Using the RecordService VM

Installing the RecordService VM

Follow these steps to install the RecordService VM.

  1. Install VirtualBox. The VM works with VirtualBox version 4.3 on Ubuntu 14.04 and VirtualBox version 5 on OSX 10.9. Download VirtualBox for free at https://www.virtualbox.org/wiki/Downloads.
  2. Clone the recordservice-quickstart repository onto your local disk from https://github.com/cloudera/recordservice-quickstart. Note: If you have previously installed the VM on your host machine, follow the instructions in Verify VM is Listed Correctly in Hosts and Verify Known Hosts.
  3. In a terminal window, navigate to the root of the recordservice-quickstart git repository.
  4. Run the script install.sh.

This script downloads an .ovf file and loads it into VirtualBox. The script might ask you to enter a password, because it edits your /etc/hosts file to give the VM a stable IP address, quickstart.cloudera. When the script completes, the running VM functions as a RecordService server.

Testing Your VM Configuration

Test that the VM is running and IP forwarding is configured properly.

  1. Enter the command ssh cloudera@quickstart.cloudera.
  2. Enter the password cloudera.

If you cannot ssh to the VM, see Troubleshooting the VM Configuration.

Successfully connecting through ssh verifies that you can log in to the VM.
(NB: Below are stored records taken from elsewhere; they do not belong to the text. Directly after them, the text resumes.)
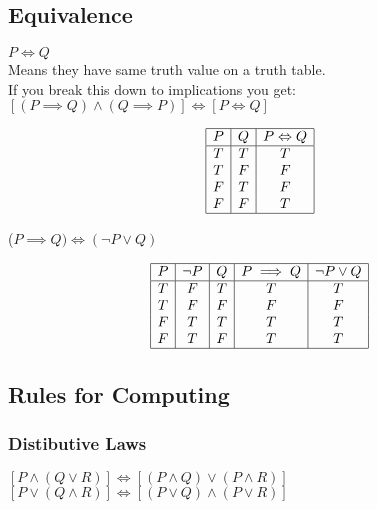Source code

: \documentclass[a4paper]{article}
\begin{document}
\subsection{Equivalence}
$P \Leftrightarrow Q$	
\\
Means they have same truth value on a truth table.
\\
If you break this down to implications you get:
\\
$[(P \implies Q) \land (Q \implies P)] \Leftrightarrow [P \Leftrightarrow Q]$
\begin{center}
	\begin{displaymath}
		\begin{array}{|c|c|c|}
			\hline
			P & Q & P \Leftrightarrow Q \\ 
			\hline
			T & T & T\\
			T & F & F\\
			F & T & F\\
			F & F & T\\
			\hline
		\end{array}
	\end{displaymath}
\end{center}


($P \implies Q) \Leftrightarrow (\lnot P \lor Q)$ 
\begin{center}
	\begin{displaymath}
		\begin{array}{|c|c|c|c|c|}
			\hline
			P & \lnot P & Q & P \implies Q & \lnot P \lor Q\\ 
			\hline
			T & F & T & T & T\\
			T & F & F & F & F\\
			F & T & T & T & T\\
			F & T & F & T & T\\
			\hline
		\end{array}
	\end{displaymath}
\end{center}

\subsection{Rules for Computing}

\subsubsection{Distibutive Laws}
$[P \land (Q \lor R)]\Leftrightarrow[(P \land Q) \lor (P \land R)]$\\
$[P \lor (Q \land R)]\Leftrightarrow[(P \lor Q) \land (P \lor R)]$
\end{document}
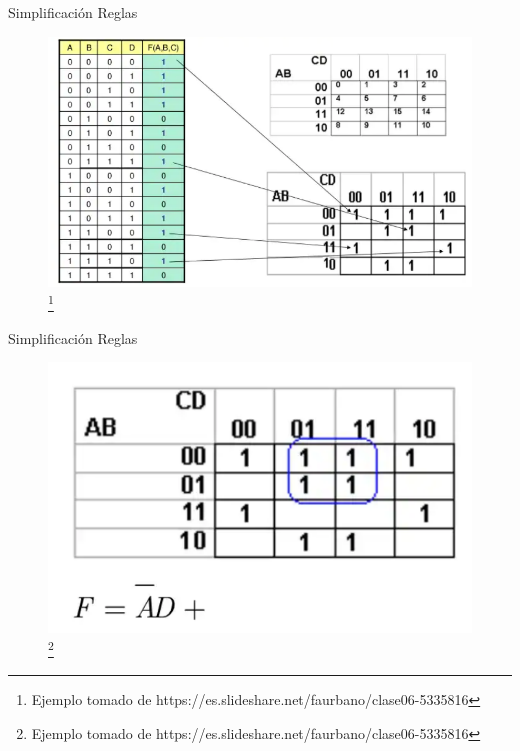 \documentclass[aspectratio=169]{beamer}
\begin{document}
\begin{frame}{Simplificación Reglas}
    \begin{figure}
        \includegraphics[scale=.5]{ejem/kar/Ejemplo.png}\footnote{Ejemplo tomado de https://es.slideshare.net/faurbano/clase06-5335816}
    \end{figure}
\end{frame}

\begin{frame}{Simplificación Reglas}
    \begin{figure}
        \includegraphics[scale=.4]{ejem/kar/ej_2.png}\footnote{Ejemplo tomado de https://es.slideshare.net/faurbano/clase06-5335816}
    \end{figure}
\end{frame}
\end{document}
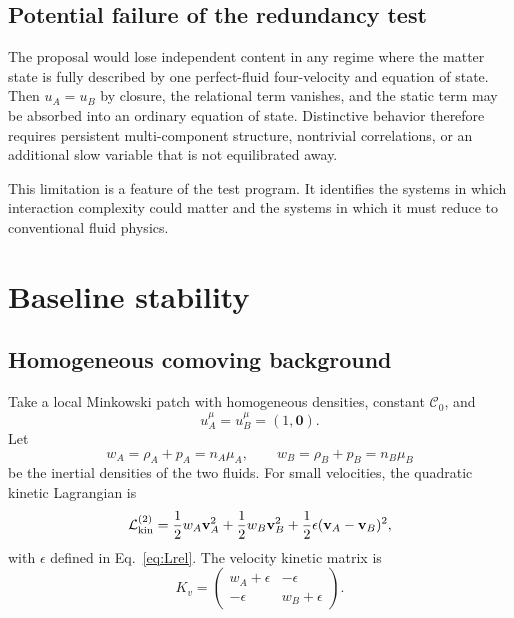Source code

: \documentclass[11pt]{article}
\newcommand{\Lag}{\mathcal L}
\begin{document}
\subsection{Potential failure of the redundancy test}

The proposal would lose independent content in any regime where the matter state is fully described by one perfect-fluid four-velocity and equation of state.  Then $u_A=u_B$ by closure, the relational term vanishes, and the static term may be absorbed into an ordinary equation of state.  Distinctive behavior therefore requires persistent multi-component structure, nontrivial correlations, or an additional slow variable that is not equilibrated away.

This limitation is a feature of the test program.  It identifies the systems in which interaction complexity could matter and the systems in which it must reduce to conventional fluid physics.

\section{Baseline stability}

\subsection{Homogeneous comoving background}

Take a local Minkowski patch with homogeneous densities, constant $\mathcal C_0$, and
\begin{equation}
u_A^\mu=u_B^\mu=(1,\mathbf 0).
\label{eq:comovingbackground}
\end{equation}
Let
\begin{equation}
w_A=\rho_A+p_A=n_A\mu_A,
\qquad
w_B=\rho_B+p_B=n_B\mu_B
\label{eq:enthalpies}
\end{equation}
be the inertial densities of the two fluids.  For small velocities, the quadratic kinetic Lagrangian is
\begin{equation}
\Lag_{\rm kin}^{(2)}
=\frac12w_A\mathbf v_A^2
+\frac12w_B\mathbf v_B^2
+\frac12\epsilon(\mathbf v_A-\mathbf v_B)^2,
\label{eq:kineticL}
\end{equation}
with $\epsilon$ defined in Eq.~\eqref{eq:Lrel}.  The velocity kinetic matrix is
\begin{equation}
K_v=
\begin{pmatrix}
w_A+\epsilon & -\epsilon\\
-\epsilon & w_B+\epsilon
\end{pmatrix}.
\label{eq:Kv}
\end{equation}
\end{document}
Configuring RecordService Environment Variables

  1. On your host machine, navigate to the root of your RecordServiceClient repository, $RECORD_SERVICE_HOME.
  2. Run source config.sh.
  3. Navigate to the recordservice-quickstart directory.
  4. Run source vm_env.sh.
  5. Navigate to $RECORD_SERVICE_HOME/java.
  6. Test your environment with the command mvn test -DargLine="-Duser.name=recordservice"

The VM is preconfigured with sample data to execute the tests. The recordservice user has access to the data via Sentry.

The VM is not secured with LDAP or Kerberos. If you want to change the security configuration, you can add roles in Sentry through impala-shell. If you have impala-shell on your host machine, you can connect to the VM by issuing the following command.

impala-shell -i quickstart.cloudera:21000 -u impala

You can also connect from within impala-shell.

CONNECT quickstart.cloudera:21000;

Running Examples on the VM

The following examples demonstrate how to use RecordService to implement column- and row-level access in Hadoop. Additional examples are described in the topic RecordService Examples.

Example: Using RecordService to Control Column-level Access

RecordService provides column-level security. You can restrict users in a group to a subset of columns in a dataset. This allows you to maintain a single, secure dataset that can be viewed and updated by users with specific access rights to only the columns they need.

For example, this schema describes a table that stores information about employees.

column_name column_type
firstname string
lastname string
position string
department string
salary long
phone long

Suppose you want your employees to have access to the names and phone numbers, but not the position or salary info. You can create a group that allows users to see only the columns you want them to see.

To assign access with column-level restrictions, you create a role, assign the role to a group, and then grant permissions to the role.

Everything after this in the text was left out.